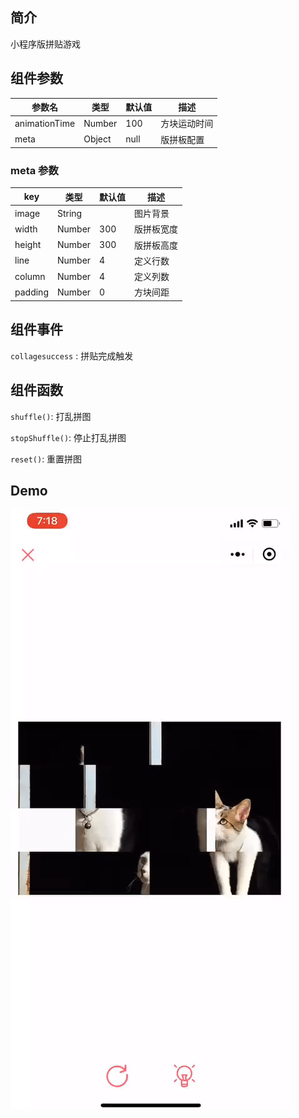 ## 简介

小程序版拼贴游戏

## 组件参数

参数名| 类型 | 默认值 |描述
------------- | ------------- | ------------- | -------------
animationTime  | Number | 100 | 方块运动时间
meta | Object | null| 版拼板配置

### meta 参数

key| 类型 | 默认值 |描述
------------- | ------------- | ------------- | -------------
image | String || 图片背景
width | Number | 300 | 版拼板宽度
height| Number | 300 | 版拼板高度
line | Number | 4 | 定义行数
column | Number | 4 |定义列数
padding | Number | 0 | 方块间距

## 组件事件

`collagesuccess` : 拼贴完成触发

## 组件函数

`shuffle()`: 打乱拼图

`stopShuffle()`: 停止打乱拼图

`reset()`: 重置拼图

## Demo

![demo](demo.gif)
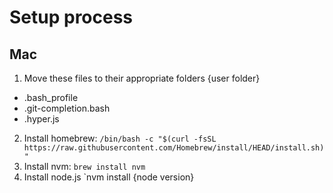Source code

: # Setup process

## Mac
1. Move these files to their appropriate folders
{user folder}
  - .bash_profile
  - .git-completion.bash
  - .hyper.js
2. Install homebrew: `/bin/bash -c "$(curl -fsSL https://raw.githubusercontent.com/Homebrew/install/HEAD/install.sh)"`
3. Install nvm: `brew install nvm`
4. Install node.js `nvm install {node version}
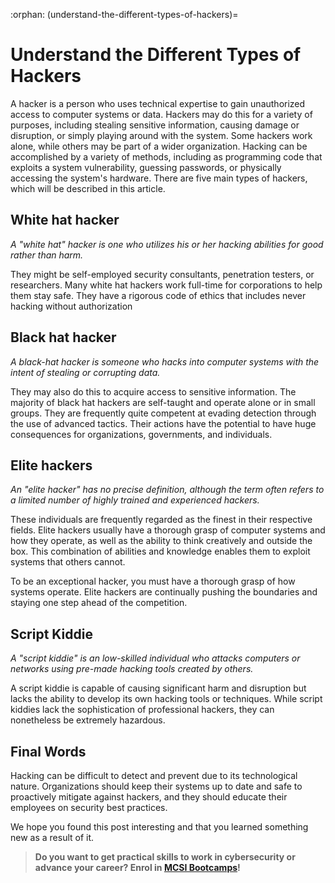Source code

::orphan:
(understand-the-different-types-of-hackers)=

# Understand the Different Types of Hackers

A hacker is a person who uses technical expertise to gain unauthorized access to computer systems or data. Hackers may do this for a variety of purposes, including stealing sensitive information, causing damage or disruption, or simply playing around with the system. Some hackers work alone, while others may be part of a wider organization. Hacking can be accomplished by a variety of methods, including as programming code that exploits a system vulnerability, guessing passwords, or physically accessing the system's hardware. There are five main types of hackers, which will be described in this article.

## White hat hacker

_A "white hat" hacker is one who utilizes his or her hacking abilities for good rather than harm._

They might be self-employed security consultants, penetration testers, or researchers. Many white hat hackers work full-time for corporations to help them stay safe. They have a rigorous code of ethics that includes never hacking without authorization

## Black hat hacker

_A black-hat hacker is someone who hacks into computer systems with the intent of stealing or corrupting data._

They may also do this to acquire access to sensitive information. The majority of black hat hackers are self-taught and operate alone or in small groups. They are frequently quite competent at evading detection through the use of advanced tactics. Their actions have the potential to have huge consequences for organizations, governments, and individuals.

## Elite hackers

_An "elite hacker" has no precise definition, although the term often refers to a limited number of highly trained and experienced hackers._

These individuals are frequently regarded as the finest in their respective fields. Elite hackers usually have a thorough grasp of computer systems and how they operate, as well as the ability to think creatively and outside the box. This combination of abilities and knowledge enables them to exploit systems that others cannot.

To be an exceptional hacker, you must have a thorough grasp of how systems operate. Elite hackers are continually pushing the boundaries and staying one step ahead of the competition.

## Script Kiddie

_A "script kiddie" is an low-skilled individual who attacks computers or networks using pre-made hacking tools created by others._

A script kiddie is capable of causing significant harm and disruption but lacks the ability to develop its own hacking tools or techniques. While script kiddies lack the sophistication of professional hackers, they can nonetheless be extremely hazardous.

## Final Words

Hacking can be difficult to detect and prevent due to its technological nature. Organizations should keep their systems up to date and safe to proactively mitigate against hackers, and they should educate their employees on security best practices.

We hope you found this post interesting and that you learned something new as a result of it.

> **Do you want to get practical skills to work in cybersecurity or advance your career? Enrol in [MCSI Bootcamps](https://www.mosse-institute.com/bootcamps.html)!**
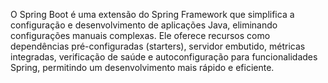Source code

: O Spring Boot é uma extensão do Spring Framework que simplifica a configuração e desenvolvimento de aplicações Java, eliminando configurações manuais complexas. Ele oferece recursos como dependências pré-configuradas (starters), servidor embutido, métricas integradas, verificação de saúde e autoconfiguração para funcionalidades Spring, permitindo um desenvolvimento mais rápido e eficiente.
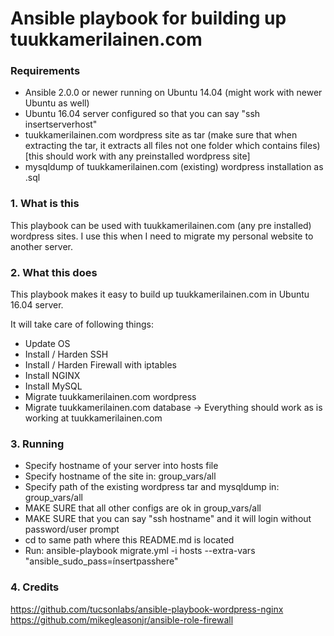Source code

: # Ansible playbook for building up tuukkamerilainen.com

### Requirements
- Ansible 2.0.0 or newer running on Ubuntu 14.04 (might work with newer Ubuntu as well)
- Ubuntu 16.04 server configured so that you can say "ssh insertserverhost"
- tuukkamerilainen.com wordpress site as tar (make sure that when extracting the tar, it extracts all files not one folder which contains files)[this should work with any preinstalled wordpress site]
- mysqldump of tuukkamerilainen.com (existing) wordpress installation as .sql

### 1. What is this
This playbook can be used with tuukkamerilainen.com (any pre installed) wordpress sites. I use this when I need to migrate my personal website to another server.

### 2. What this does
This playbook makes it easy to build up tuukkamerilainen.com in Ubuntu 16.04 server.

It will take care of following things:

 - Update OS
 - Install / Harden SSH
 - Install / Harden Firewall with iptables
 - Install NGINX
 - Install MySQL
 - Migrate tuukkamerilainen.com wordpress
 - Migrate tuukkamerilainen.com database
 -> Everything should work as is working at tuukkamerilainen.com

### 3. Running

 - Specify hostname of your server into hosts file
 - Specify hostname of the site in: group_vars/all
 - Specify path of the existing wordpress tar and mysqldump in: group_vars/all
 - MAKE SURE that all other configs are ok in group_vars/all
 - MAKE SURE that you can say "ssh hostname" and it will login without password/user prompt
 - cd to same path where this README.md is located
 - Run: ansible-playbook migrate.yml -i hosts --extra-vars "ansible_sudo_pass=ínsertpasshere"

### 4. Credits
https://github.com/tucsonlabs/ansible-playbook-wordpress-nginx
https://github.com/mikegleasonjr/ansible-role-firewall
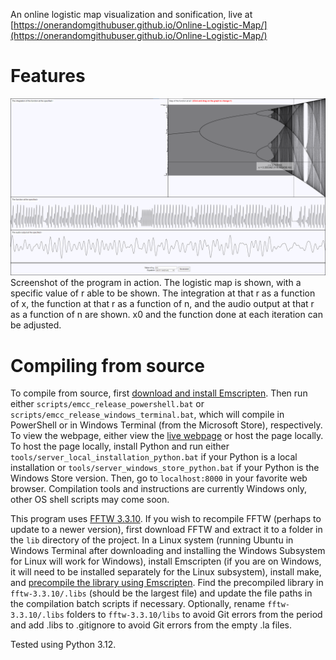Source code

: An online logistic map visualization and sonification, live at [https://onerandomgithubuser.github.io/Online-Logistic-Map/](https://onerandomgithubuser.github.io/Online-Logistic-Map/)

# Features

<img src="res/Demo_1440p.png" alt="alt text" title="image Title" />
Screenshot of the program in action. The logistic map is shown, with a specific value of r able to be shown. The integration at that r as a function of x, the function at that r as a function of n, and the audio output at that r as a function of n are shown. x0 and the function done at each iteration can be adjusted.

# Compiling from source

To compile from source, first [download and install Emscripten](https://emscripten.org/docs/getting_started/downloads.html). Then run either `scripts/emcc_release_powershell.bat` or `scripts/emcc_release_windows_terminal.bat`, which will compile in PowerShell or in Windows Terminal (from the Microsoft Store), respectively. To view the webpage, either view the [live webpage](https://onerandomgithubuser.github.io/Online-Logistic-Map/) or host the page locally. To host the page locally, install Python and run either `tools/server_local_installation_python.bat` if your Python is a local installation or `tools/server_windows_store_python.bat` if your Python is the Windows Store version. Then, go to `localhost:8000` in your favorite web browser. Compilation tools and instructions are currently Windows only, other OS shell scripts may come soon.

This program uses [FFTW 3.3.10](http://www.fftw.org/). If you wish to recompile FFTW (perhaps to update to a newer version), first download FFTW and extract it to a folder in the `lib` directory of the project. In a Linux system (running Ubuntu in Windows Terminal after downloading and installing the Windows Subsystem for Linux will work for Windows), install Emscripten (if you are on Windows, it will need to be installed separately for the Linux subsystem), install make, and [precompile the library using Emscripten](https://emscripten.org/docs/compiling/Building-Projects.html). Find the precompiled library in `fftw-3.3.10/.libs` (should be the largest file) and update the file paths in the compilation batch scripts if necessary. Optionally, rename `fftw-3.3.10/.libs` folders to `fftw-3.3.10/libs` to avoid Git errors from the period and add .libs to .gitignore to avoid Git errors from the empty .la files.

Tested using Python 3.12.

● ● ●

TASK GOAL
Pictures in the records above should not be copied. Repeat everything else exactly.

RESPONSE BELOW
 ## 简介

小程序版拼贴游戏

## 组件参数

参数名| 类型 | 默认值 |描述
------------- | ------------- | ------------- | -------------
animationTime  | Number | 100 | 方块运动时间
meta | Object | null| 版拼板配置

### meta 参数

key| 类型 | 默认值 |描述
------------- | ------------- | ------------- | -------------
image | String || 图片背景
width | Number | 300 | 版拼板宽度
height| Number | 300 | 版拼板高度
line | Number | 4 | 定义行数
column | Number | 4 |定义列数
padding | Number | 0 | 方块间距

## 组件事件

`collagesuccess` : 拼贴完成触发

## 组件函数

`shuffle()`: 打乱拼图

`stopShuffle()`: 停止打乱拼图

`reset()`: 重置拼图

## Demo

![demo](demo.gif)
Source code

: # Setup process

## Mac
1. Move these files to their appropriate folders
{user folder}
  - .bash_profile
  - .git-completion.bash
  - .hyper.js
2. Install homebrew: `/bin/bash -c "$(curl -fsSL https://raw.githubusercontent.com/Homebrew/install/HEAD/install.sh)"`
3. Install nvm: `brew install nvm`
4. Install node.js `nvm install {node version}
Source code

::orphan:
(understand-the-different-types-of-hackers)=

# Understand the Different Types of Hackers

A hacker is a person who uses technical expertise to gain unauthorized access to computer systems or data. Hackers may do this for a variety of purposes, including stealing sensitive information, causing damage or disruption, or simply playing around with the system. Some hackers work alone, while others may be part of a wider organization. Hacking can be accomplished by a variety of methods, including as programming code that exploits a system vulnerability, guessing passwords, or physically accessing the system's hardware. There are five main types of hackers, which will be described in this article.

## White hat hacker

_A "white hat" hacker is one who utilizes his or her hacking abilities for good rather than harm._

They might be self-employed security consultants, penetration testers, or researchers. Many white hat hackers work full-time for corporations to help them stay safe. They have a rigorous code of ethics that includes never hacking without authorization

## Black hat hacker

_A black-hat hacker is someone who hacks into computer systems with the intent of stealing or corrupting data._

They may also do this to acquire access to sensitive information. The majority of black hat hackers are self-taught and operate alone or in small groups. They are frequently quite competent at evading detection through the use of advanced tactics. Their actions have the potential to have huge consequences for organizations, governments, and individuals.

## Elite hackers

_An "elite hacker" has no precise definition, although the term often refers to a limited number of highly trained and experienced hackers._

These individuals are frequently regarded as the finest in their respective fields. Elite hackers usually have a thorough grasp of computer systems and how they operate, as well as the ability to think creatively and outside the box. This combination of abilities and knowledge enables them to exploit systems that others cannot.

To be an exceptional hacker, you must have a thorough grasp of how systems operate. Elite hackers are continually pushing the boundaries and staying one step ahead of the competition.

## Script Kiddie

_A "script kiddie" is an low-skilled individual who attacks computers or networks using pre-made hacking tools created by others._

A script kiddie is capable of causing significant harm and disruption but lacks the ability to develop its own hacking tools or techniques. While script kiddies lack the sophistication of professional hackers, they can nonetheless be extremely hazardous.

## Final Words

Hacking can be difficult to detect and prevent due to its technological nature. Organizations should keep their systems up to date and safe to proactively mitigate against hackers, and they should educate their employees on security best practices.

We hope you found this post interesting and that you learned something new as a result of it.

> **Do you want to get practical skills to work in cybersecurity or advance your career? Enrol in [MCSI Bootcamps](https://www.mosse-institute.com/bootcamps.html)!**
Source code

: O Spring Boot é uma extensão do Spring Framework que simplifica a configuração e desenvolvimento de aplicações Java, eliminando configurações manuais complexas. Ele oferece recursos como dependências pré-configuradas (starters), servidor embutido, métricas integradas, verificação de saúde e autoconfiguração para funcionalidades Spring, permitindo um desenvolvimento mais rápido e eficiente.
Source code

: # Ansible playbook for building up tuukkamerilainen.com

### Requirements
- Ansible 2.0.0 or newer running on Ubuntu 14.04 (might work with newer Ubuntu as well)
- Ubuntu 16.04 server configured so that you can say "ssh insertserverhost"
- tuukkamerilainen.com wordpress site as tar (make sure that when extracting the tar, it extracts all files not one folder which contains files)[this should work with any preinstalled wordpress site]
- mysqldump of tuukkamerilainen.com (existing) wordpress installation as .sql

### 1. What is this
This playbook can be used with tuukkamerilainen.com (any pre installed) wordpress sites. I use this when I need to migrate my personal website to another server.

### 2. What this does
This playbook makes it easy to build up tuukkamerilainen.com in Ubuntu 16.04 server.

It will take care of following things:

 - Update OS
 - Install / Harden SSH
 - Install / Harden Firewall with iptables
 - Install NGINX
 - Install MySQL
 - Migrate tuukkamerilainen.com wordpress
 - Migrate tuukkamerilainen.com database
 -> Everything should work as is working at tuukkamerilainen.com

### 3. Running

 - Specify hostname of your server into hosts file
 - Specify hostname of the site in: group_vars/all
 - Specify path of the existing wordpress tar and mysqldump in: group_vars/all
 - MAKE SURE that all other configs are ok in group_vars/all
 - MAKE SURE that you can say "ssh hostname" and it will login without password/user prompt
 - cd to same path where this README.md is located
 - Run: ansible-playbook migrate.yml -i hosts --extra-vars "ansible_sudo_pass=ínsertpasshere"

### 4. Credits
https://github.com/tucsonlabs/ansible-playbook-wordpress-nginx
https://github.com/mikegleasonjr/ansible-role-firewall
Source code

: An online logistic map visualization and sonification, live at [https://onerandomgithubuser.github.io/Online-Logistic-Map/](https://onerandomgithubuser.github.io/Online-Logistic-Map/)

# Features

<img src="res/Demo_1440p.png" alt="alt text" title="image Title" />
Screenshot of the program in action. The logistic map is shown, with a specific value of r able to be shown. The integration at that r as a function of x, the function at that r as a function of n, and the audio output at that r as a function of n are shown. x0 and the function done at each iteration can be adjusted.

# Compiling from source

To compile from source, first [download and install Emscripten](https://emscripten.org/docs/getting_started/downloads.html). Then run either `scripts/emcc_release_powershell.bat` or `scripts/emcc_release_windows_terminal.bat`, which will compile in PowerShell or in Windows Terminal (from the Microsoft Store), respectively. To view the webpage, either view the [live webpage](https://onerandomgithubuser.github.io/Online-Logistic-Map/) or host the page locally. To host the page locally, install Python and run either `tools/server_local_installation_python.bat` if your Python is a local installation or `tools/server_windows_store_python.bat` if your Python is the Windows Store version. Then, go to `localhost:8000` in your favorite web browser. Compilation tools and instructions are currently Windows only, other OS shell scripts may come soon.

This program uses [FFTW 3.3.10](http://www.fftw.org/). If you wish to recompile FFTW (perhaps to update to a newer version), first download FFTW and extract it to a folder in the `lib` directory of the project. In a Linux system (running Ubuntu in Windows Terminal after downloading and installing the Windows Subsystem for Linux will work for Windows), install Emscripten (if you are on Windows, it will need to be installed separately for the Linux subsystem), install make, and [precompile the library using Emscripten](https://emscripten.org/docs/compiling/Building-Projects.html). Find the precompiled library in `fftw-3.3.10/.libs` (should be the largest file) and update the file paths in the compilation batch scripts if necessary. Optionally, rename `fftw-3.3.10/.libs` folders to `fftw-3.3.10/libs` to avoid Git errors from the period and add .libs to .gitignore to avoid Git errors from the empty .la files.

Tested using Python 3.12.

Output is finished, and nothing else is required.